Science is Losing Its Disruptive Power

Science is Losing Its Disruptive Power

According to a catchy measure that is in circulation, there is a malaise at the core of scientific activity. This admirable endeavor’s capacity to challenge conventional wisdom appears to be waning.

The inventors of the measure claim that decreasingly new patent filings are evidence of that deceleration. Science and technology are increasingly polishing the same conceptual pennies rather than creating novel ways of thinking. Iterative research may need to undergo some disruption if its more radical cousin is being replaced, maybe to damage knowledge, human welfare, and the economy.

In order to analyze 45 million scientific publications and 3.9 million patents, Erin Leahey, a sociology professor at Arizona University, joined forces with student Michael Park and Russell Funk, an associate professor of strategic management and entrepreneurship at Minnesota University. Depending on whether an article or patent expanded on prior research or pointed the field in a novel direction, they assigned each one a “consolidation-disruption index.”

The researchers reasoned that “if a study or patent is disruptive, the subsequent work that references it is less likely to also cite its predecessors” in a recent article published in the academic journal Nature. Future researchers would regularly cite, for instance, the first work to declare that the Earth revolves around the Sun, but not the other earlier papers that (erroneously) claim the opposite. A disruptive paper had a CD index of 1, whereas consolidating papers had a CD index of -1.
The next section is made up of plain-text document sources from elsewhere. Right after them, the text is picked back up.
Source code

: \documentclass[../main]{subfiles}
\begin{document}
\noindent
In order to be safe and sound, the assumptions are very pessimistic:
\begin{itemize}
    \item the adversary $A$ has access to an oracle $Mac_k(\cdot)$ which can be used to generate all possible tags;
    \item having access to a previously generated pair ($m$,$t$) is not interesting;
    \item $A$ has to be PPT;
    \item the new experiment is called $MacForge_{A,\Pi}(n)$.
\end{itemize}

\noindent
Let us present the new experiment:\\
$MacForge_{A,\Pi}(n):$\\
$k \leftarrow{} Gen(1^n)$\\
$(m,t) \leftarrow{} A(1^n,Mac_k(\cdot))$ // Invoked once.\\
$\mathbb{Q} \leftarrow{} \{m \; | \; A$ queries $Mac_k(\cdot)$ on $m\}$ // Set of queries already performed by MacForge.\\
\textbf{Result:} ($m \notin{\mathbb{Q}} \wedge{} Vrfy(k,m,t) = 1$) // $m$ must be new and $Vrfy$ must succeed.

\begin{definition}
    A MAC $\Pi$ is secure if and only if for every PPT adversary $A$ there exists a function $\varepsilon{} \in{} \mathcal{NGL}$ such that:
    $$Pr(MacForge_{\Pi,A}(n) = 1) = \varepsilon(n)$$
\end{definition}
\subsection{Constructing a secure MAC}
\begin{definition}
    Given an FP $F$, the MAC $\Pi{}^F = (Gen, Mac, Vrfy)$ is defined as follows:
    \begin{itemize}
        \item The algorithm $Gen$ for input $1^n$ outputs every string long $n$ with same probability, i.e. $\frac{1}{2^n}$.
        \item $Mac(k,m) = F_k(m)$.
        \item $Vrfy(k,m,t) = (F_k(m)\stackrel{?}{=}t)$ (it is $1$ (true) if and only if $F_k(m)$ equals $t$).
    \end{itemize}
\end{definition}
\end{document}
As the decades passed, the average CD index decreased in various industries, indicating a fall in disruptiveness. Between 1945 and 2010, the CD index for the physical sciences decreased from 0.36 to zero. The number of patents also decreased between 1980 and 2010: the index for “computers and communications” patents dropped from 0.30 to 0.06; the index for “drugs and medical” patents went from 0.38 to 0.03. Compared to life sciences and biomedicine, social sciences had the greatest drop.

Why does it seem that advances in science and technology are waning? John Horgan, a science writer from the US who published The End of Science in 1996, thinks the time of ground-breaking discoveries is finished. He tells me, “It fits with my judgment that science is hitting a wall, and he says he doesn’t take pleasure in being right. I would like to continuously see new revelations. Sadly, though, it is not how scientific discovery operates. According to Horgan, there are only so many undiscovered facts and paradigms that can be altered, and there is only so much disruption that can be created.
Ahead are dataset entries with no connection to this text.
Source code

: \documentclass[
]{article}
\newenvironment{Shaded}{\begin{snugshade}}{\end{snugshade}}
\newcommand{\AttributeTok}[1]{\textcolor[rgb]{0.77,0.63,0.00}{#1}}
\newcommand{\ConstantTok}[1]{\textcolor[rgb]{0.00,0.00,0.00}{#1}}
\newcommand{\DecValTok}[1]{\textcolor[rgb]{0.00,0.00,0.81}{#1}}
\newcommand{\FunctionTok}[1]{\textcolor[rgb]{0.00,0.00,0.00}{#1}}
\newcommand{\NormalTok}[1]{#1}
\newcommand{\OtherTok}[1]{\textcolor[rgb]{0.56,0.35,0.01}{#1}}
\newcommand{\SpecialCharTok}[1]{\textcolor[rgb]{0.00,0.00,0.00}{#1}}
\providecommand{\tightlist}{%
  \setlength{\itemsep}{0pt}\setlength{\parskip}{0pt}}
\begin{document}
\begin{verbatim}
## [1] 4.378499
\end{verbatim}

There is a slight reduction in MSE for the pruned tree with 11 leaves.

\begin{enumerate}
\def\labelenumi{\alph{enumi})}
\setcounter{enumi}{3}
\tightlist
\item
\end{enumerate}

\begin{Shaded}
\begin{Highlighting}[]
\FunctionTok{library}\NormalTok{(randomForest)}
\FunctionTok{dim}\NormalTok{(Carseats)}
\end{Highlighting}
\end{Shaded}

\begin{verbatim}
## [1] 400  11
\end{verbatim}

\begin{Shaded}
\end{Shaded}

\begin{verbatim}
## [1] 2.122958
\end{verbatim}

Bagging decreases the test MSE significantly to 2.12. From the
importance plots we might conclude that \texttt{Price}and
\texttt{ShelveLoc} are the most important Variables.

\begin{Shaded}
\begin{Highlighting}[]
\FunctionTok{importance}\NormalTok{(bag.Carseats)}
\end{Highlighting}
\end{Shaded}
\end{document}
The researchers question the validity of this “low-hanging fruit” hypothesis, stating that it is improbable that numerous disciplines would simultaneously be demystified to the same degree. They contend that as scientific output grows, researchers end up mastering ever-smaller spheres of knowledge. The potential for unique ideas that spark new industries is constrained by that funneling. It is not impossible to draw a link between this funneling and, for example, the productivity crisis in pharmaceutical R&D or Tyler Cowen’s theory of the “Great Stagnation.”

The fall in innovative research, according to Tim Minshall, a professor of innovation at Cambridge University, is concerning for humanity. He believes that the entire system has to be examined, from the incentives and obstacles that people, universities, businesses, and governments encounter when conducting risky research to the difficulties of scaling up radical ideas to realize their full social and economic potential. He does, however, issue a warning, saying that “revolutionary ideas alone do not lead to development… we need the incremental research that stretches and evaluates the disruptive ideas.”
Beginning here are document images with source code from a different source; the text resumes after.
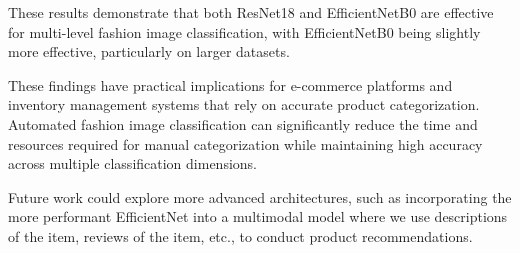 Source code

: \documentclass[10pt,journal,compsoc]{IEEEtran}
\begin{document}
These results demonstrate that both ResNet18 and EfficientNetB0 are effective for multi-level fashion image classification, with EfficientNetB0 being slightly more effective, particularly on larger datasets.

These findings have practical implications for e-commerce platforms and inventory management systems that rely on accurate product categorization. Automated fashion image classification can significantly reduce the time and resources required for manual categorization while maintaining high accuracy across multiple classification dimensions.

Future work could explore more advanced architectures, such as incorporating the more performant EfficientNet into a multimodal model where we use descriptions of the item, reviews of the item, etc., to conduct product recommendations.
\end{document}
Others have highlighted the decline in business-led research since the 1970s: work at corporate research units like Bell Labs and DuPont, for instance, has resulted in both Nobel Prizes and commercially successful products. Today, the majority of research takes place in institutions, where a “publish or perish” mentality heavily favors quantity over quality and the incremental over radical. The exceptions to this rule are behemoths like Meta and Google.

There are more researchers today than there were 60 years ago, and they are publishing more papers in more journals from more institutes. Research from 2021 that also found a similar funneling said that this proliferation was causing an “ossification of canon” and made it more difficult to identify the important scientific advancements. The only research credo cannot be “Publish or perish”. We also require a solid “disrupt or ossify” philosophy.